Nel leggere la bella biografia curata da Tommaso Ebhardt (Sperling&Kupfer), scritta con il passo avvincente di un romanzo e nello stesso tempo con la cura per il dettaglio del cronista, si coglie qualche semplice ma istruttiva verità. Non c’è limite al talento, d’accordo. Ma soprattutto sono imprevedibili gli orizzonti che l’umiltà e la fatica del lavoro possono dischiudere. Non arrendersi mai, non aspettarsi nulla dagli altri. Non si è mai soddisfatti, realizzati. Mentre il giovane Del Vecchio macinava chilometri sulla sua Fiat 1100, alleviando la fatica con la simpamina, i suoi concorrenti si ritenevano già realizzati costruendo la propria villetta a Jesolo. E cominciava il loro declino.
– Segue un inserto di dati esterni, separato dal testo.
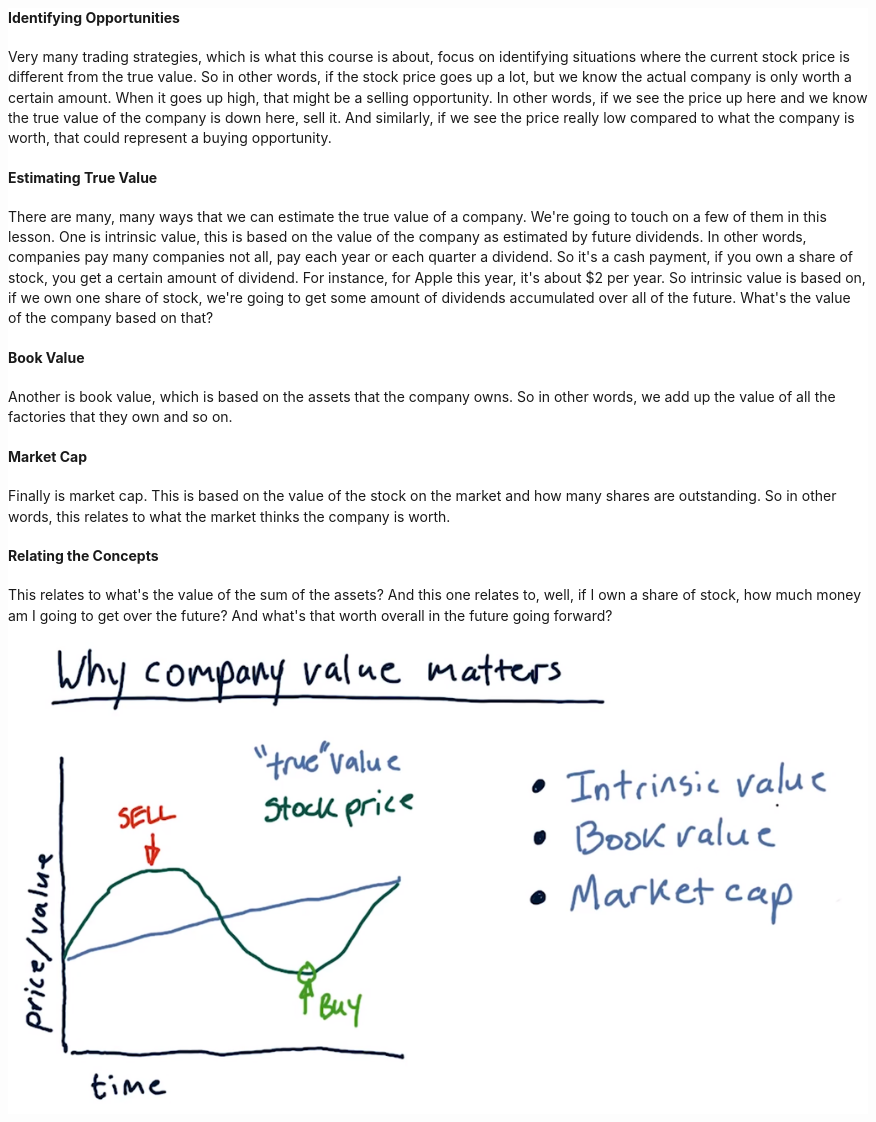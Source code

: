 #### Identifying Opportunities
Very many trading strategies, which is what this course is about, focus on identifying situations where the current stock price is different from the true value. So in other words, if the stock price goes up a lot, but we know the actual company is only worth a certain amount. When it goes up high, that might be a selling opportunity. In other words, if we see the price up here and we know the true value of the company is down here, sell it. And similarly, if we see the price really low compared to what the company is worth, that could represent a buying opportunity.

#### Estimating True Value
There are many, many ways that we can estimate the true value of a company. We're going to touch on a few of them in this lesson. One is intrinsic value, this is based on the value of the company as estimated by future dividends. In other words, companies pay many companies not all, pay each year or each quarter a dividend. So it's a cash payment, if you own a share of stock, you get a certain amount of dividend. For instance, for Apple this year, it's about $2 per year. So intrinsic value is based on, if we own one share of stock, we're going to get some amount of dividends accumulated over all of the future. What's the value of the company based on that?

#### Book Value
Another is book value, which is based on the assets that the company owns. So in other words, we add up the value of all the factories that they own and so on.

#### Market Cap
Finally is market cap. This is based on the value of the stock on the market and how many shares are outstanding. So in other words, this relates to what the market thinks the company is worth.

#### Relating the Concepts
This relates to what's the value of the sum of the assets? And this one relates to, well, if I own a share of stock, how much money am I going to get over the future? And what's that worth overall in the future going forward?

![](./images/3.png)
L’ultraottantenne Del Vecchio resta inquieto. Tenta insieme a un altro self made man come Francesco Gaetano Caltagirone la scalata alle Generali. Respinti. Resta un mistero di come due imprenditori così diversi per carattere possano andare d’accordo. Insieme si apprestano a regolare i conti anche con il management di quella Mediobanca che si oppose al disegno del patron di Luxottica sull’Istituto europeo di oncologia (Ieo). Curioso che fu il no dell’istituto di piazzetta Cuccia a una sua donazione per la cura e la ricerca di 500 milioni di euro (avete letto bene) a scatenare la lotta fratricida della finanza italiana.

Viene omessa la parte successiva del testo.